-- The input follows --

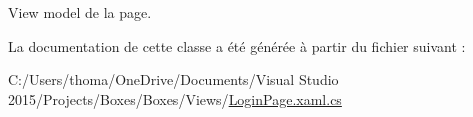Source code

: View model de la page. 



La documentation de cette classe a été générée à partir du fichier suivant \+:\begin{DoxyCompactItemize}
\item 
C\+:/\+Users/thoma/\+One\+Drive/\+Documents/\+Visual Studio 2015/\+Projects/\+Boxes/\+Boxes/\+Views/\hyperlink{_login_page_8xaml_8cs}{Login\+Page.\+xaml.\+cs}\end{DoxyCompactItemize}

-- The input concluded --

→ **Task details**: Please report all lines in the entries where "DoxyCompactItemize" appears.

→ **Solution below**:
La documentation de cette classe a été générée à partir du fichier suivant \+:\begin{DoxyCompactItemize}
C\+:/\+Users/thoma/\+One\+Drive/\+Documents/\+Visual Studio 2015/\+Projects/\+Boxes/\+Boxes/\+Views/\hyperlink{_login_page_8xaml_8cs}{Login\+Page.\+xaml.\+cs}\end{DoxyCompactItemize}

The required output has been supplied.